Earlier (pre-1600 CE) depictions of bridles show little or no detail of how such equipment was attached or adjusted, and the scanty archaeological evidence tends to support that idea that it was not just because the artists did not judge such detail to be relevant. The reason is quite straight forward. In pre-modern times such tack was not mass produced and bought off the peg to applied to a random horse, or swapped between mounts as today. They were generally bespoke pieces made to be a reasonable fit to a particular animal, and so did not need the degree of adjustability expected today. Another aspect is the fact that in earlier times, the bit was normally fixed to the bridle. A challenge has been to create bridles which look like those earlier styes, but nevertheless allow for some degree of adjustment as expected nowadays, and to allow owners to attach their preferred bridle themselves.
From 1600 onwards, while bespoke items continued to exist, bridle forms rapidly attained familiar modern styles.
Aside from the fixed versus adjustable distinction, because horses have not fundamentally changed shape over time, nor has what a bridle needs to do altered, some styles of bridle recur over long periods of time.
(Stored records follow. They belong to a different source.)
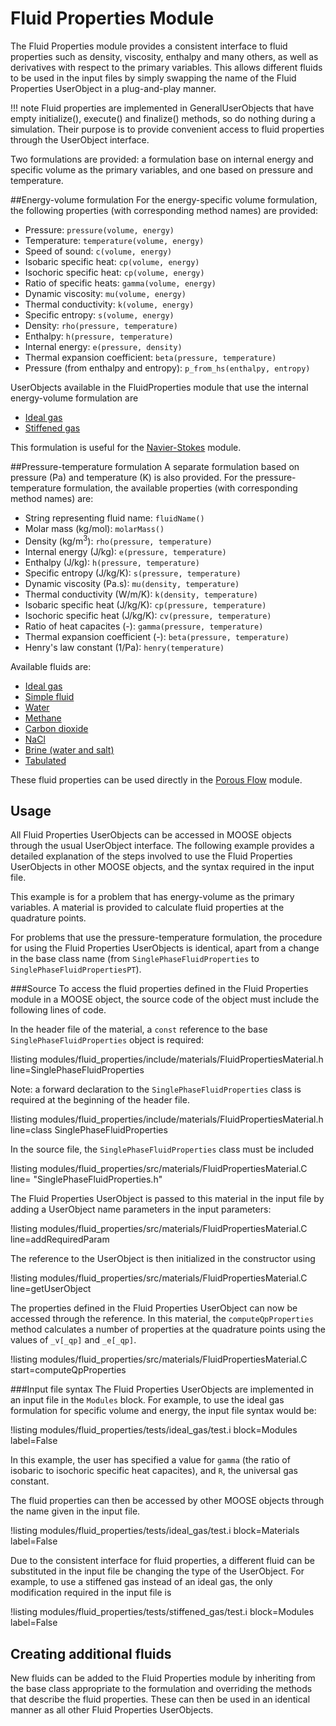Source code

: # Fluid Properties Module
The Fluid Properties module provides a consistent interface to fluid properties such as
density, viscosity, enthalpy and many others, as well as derivatives with respect to the
primary variables. This allows different fluids to be used in the input files by simply
swapping the name of the Fluid Properties UserObject in a plug-and-play manner.

!!! note
    Fluid properties are implemented in GeneralUserObjects that have empty initialize(),
    execute() and finalize() methods, so do nothing during a simulation. Their purpose is
    to provide convenient access to fluid properties through the UserObject interface.

Two formulations are provided: a formulation base on internal energy and specific volume as the primary variables, and one based on pressure and temperature.

##Energy-volume formulation
For the energy-specific volume formulation, the following properties (with
corresponding method names) are provided:

* Pressure: `pressure(volume, energy)`
* Temperature: `temperature(volume, energy)`
* Speed of sound: `c(volume, energy)`
* Isobaric specific heat: `cp(volume, energy)`
* Isochoric specific heat: `cp(volume, energy)`
* Ratio of specific heats: `gamma(volume, energy)`
* Dynamic viscosity: `mu(volume, energy)`
* Thermal conductivity: `k(volume, energy)`
* Specific entropy: `s(volume, energy)`
* Density: `rho(pressure, temperature)`
* Enthalpy: `h(pressure, temperature)`
* Internal energy: `e(pressure, density)`
* Thermal expansion coefficient: `beta(pressure, temperature)`
* Pressure (from enthalpy and entropy): `p_from_hs(enthalpy, entropy)`

UserObjects available in the FluidProperties module that use the internal energy-volume
formulation are

* [Ideal gas](/IdealGasFluidProperties.md)
* [Stiffened gas](/StiffenedGasFluidProperties.md)

This formulation is useful for the [Navier-Stokes](modules/navier_stokes/index.md) module.

##Pressure-temperature formulation
A separate formulation based on pressure (Pa) and temperature (K) is also provided.
For the pressure-temperature formulation, the available properties (with corresponding
method names) are:

* String representing fluid name: `fluidName()`
* Molar mass (kg/mol): `molarMass()`
* Density (kg/m$^3$): `rho(pressure, temperature)`
* Internal energy (J/kg): `e(pressure, temperature)`
* Enthalpy (J/kg): `h(pressure, temperature)`
* Specific entropy (J/kg/K): `s(pressure, temperature)`
* Dynamic viscosity (Pa.s): `mu(density, temperature)`
* Thermal conductivity (W/m/K): `k(density, temperature)`
* Isobaric specific heat (J/kg/K): `cp(pressure, temperature)`
* Isochoric specific heat (J/kg/K): `cv(pressure, temperature)`
* Ratio of heat capacites (-): `gamma(pressure, temperature)`
* Thermal expansion coefficient (-): `beta(pressure, temperature)`
* Henry's law constant (1/Pa): `henry(temperature)`

Available fluids are:

* [Ideal gas](/IdealGasFluidPropertiesPT.md)
* [Simple fluid](/SimpleFluidProperties.md)
* [Water](/Water97FluidProperties.md)
* [Methane](/MethaneFluidProperties.md)
* [Carbon dioxide](/CO2FluidProperties.md)
* [NaCl](/NaClFluidProperties.md)
* [Brine (water and salt)](/BrineFluidProperties.md)
* [Tabulated](/TabulatedFluidProperties.md)

These fluid properties can be used directly in the [Porous Flow](modules/porous_flow/index.md) module.

## Usage
All Fluid Properties UserObjects can be accessed in MOOSE objects through the usual
UserObject interface. The following example provides a detailed explanation of the steps
involved to use the Fluid Properties UserObjects in other MOOSE objects, and the syntax
required in the input file.

This example is for a problem that has energy-volume as the primary variables. A material is
provided to calculate fluid properties at the quadrature points.

For problems that use the pressure-temperature formulation, the procedure for using
the Fluid Properties UserObjects is identical, apart from a change in the base class name
(from `SinglePhaseFluidProperties` to `SinglePhaseFluidPropertiesPT`).

###Source
To access the fluid properties defined in the Fluid Properties module in a MOOSE object,
the source code of the object must include the following lines of code.

In the header file of the material, a `const` reference to
the base `SinglePhaseFluidProperties` object is required:

!listing modules/fluid_properties/include/materials/FluidPropertiesMaterial.h line=SinglePhaseFluidProperties

Note: a forward declaration to the `SinglePhaseFluidProperties` class is required at
the beginning of the header file.

!listing modules/fluid_properties/include/materials/FluidPropertiesMaterial.h line=class SinglePhaseFluidProperties

In the source file, the `SinglePhaseFluidProperties` class must be included

!listing modules/fluid_properties/src/materials/FluidPropertiesMaterial.C line= "SinglePhaseFluidProperties.h"

The Fluid Properties UserObject is passed to this material in the input file by adding
a UserObject name parameters in the input parameters:

!listing modules/fluid_properties/src/materials/FluidPropertiesMaterial.C line=addRequiredParam

The reference to the UserObject is then initialized in the constructor using

!listing modules/fluid_properties/src/materials/FluidPropertiesMaterial.C line=getUserObject

The properties defined in the Fluid Properties UserObject can now be accessed through
the reference. In this material, the `computeQpProperties` method calculates a number of
properties at the quadrature points using the values of `_v[_qp]` and `_e[_qp]`.

!listing modules/fluid_properties/src/materials/FluidPropertiesMaterial.C start=computeQpProperties

###Input file syntax
The Fluid Properties UserObjects are implemented in an input file in the `Modules` block.
For example, to use the ideal gas formulation for specific volume and energy, the input
file syntax would be:

!listing modules/fluid_properties/tests/ideal_gas/test.i block=Modules label=False

In this example, the user has specified a value for `gamma` (the ratio of isobaric
to isochoric specific heat capacites), and `R`, the universal gas constant.

The fluid properties can then be accessed by other MOOSE objects through the name
given in the input file.

!listing modules/fluid_properties/tests/ideal_gas/test.i block=Materials label=False

Due to the consistent interface for fluid properties, a different fluid can be substituted
in the input file be changing the type of the UserObject. For example, to use a stiffened
gas instead of an ideal gas, the only modification required in the input file is

!listing modules/fluid_properties/tests/stiffened_gas/test.i block=Modules label=False

## Creating additional fluids
New fluids can be added to the Fluid Properties module by inheriting from the
base class appropriate to the formulation and overriding the methods that describe
the fluid properties. These can then be used in an identical manner as all other
Fluid Properties UserObjects.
This form has never been completely superseded, even to today. Here is a slightly more ornate version for a thirteenth-century panoply.
Although the form above has never been superseded, although the succeeding era shows forms that are more complex, but also simpler. Sources of the thirteenth and fourteenth centuries show one such form, most familiarly the Pierpoint Morgan Old Testament Miniatures manuscript (Maciejowski Bible).